WORK INSTRUCTIONS: Starting at the line that contains "- Password validation working correctly", transcribe every remaining line of the entries exactly, including the last one.

Entries taken from a collection:
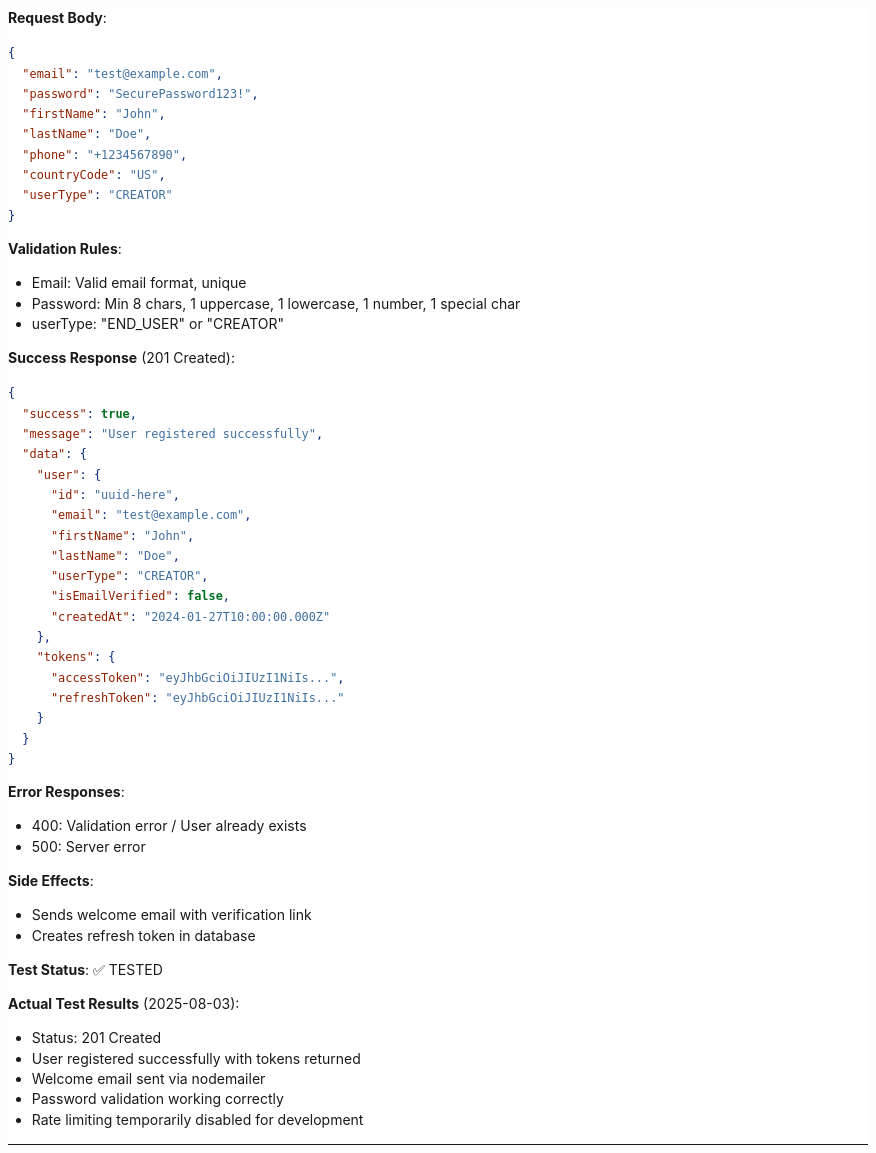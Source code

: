 **Request Body**:
```json
{
  "email": "test@example.com",
  "password": "SecurePassword123!",
  "firstName": "John",
  "lastName": "Doe",
  "phone": "+1234567890",
  "countryCode": "US",
  "userType": "CREATOR"
}
```

**Validation Rules**:
- Email: Valid email format, unique
- Password: Min 8 chars, 1 uppercase, 1 lowercase, 1 number, 1 special char
- userType: "END_USER" or "CREATOR"

**Success Response** (201 Created):
```json
{
  "success": true,
  "message": "User registered successfully",
  "data": {
    "user": {
      "id": "uuid-here",
      "email": "test@example.com",
      "firstName": "John",
      "lastName": "Doe",
      "userType": "CREATOR",
      "isEmailVerified": false,
      "createdAt": "2024-01-27T10:00:00.000Z"
    },
    "tokens": {
      "accessToken": "eyJhbGciOiJIUzI1NiIs...",
      "refreshToken": "eyJhbGciOiJIUzI1NiIs..."
    }
  }
}
```

**Error Responses**:
- 400: Validation error / User already exists
- 500: Server error

**Side Effects**:
- Sends welcome email with verification link
- Creates refresh token in database

**Test Status**: ✅ TESTED

**Actual Test Results** (2025-08-03):
- Status: 201 Created
- User registered successfully with tokens returned
- Welcome email sent via nodemailer
- Password validation working correctly
- Rate limiting temporarily disabled for development

---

SOLUTION FOR THIS TASK:
- Password validation working correctly
- Rate limiting temporarily disabled for development

---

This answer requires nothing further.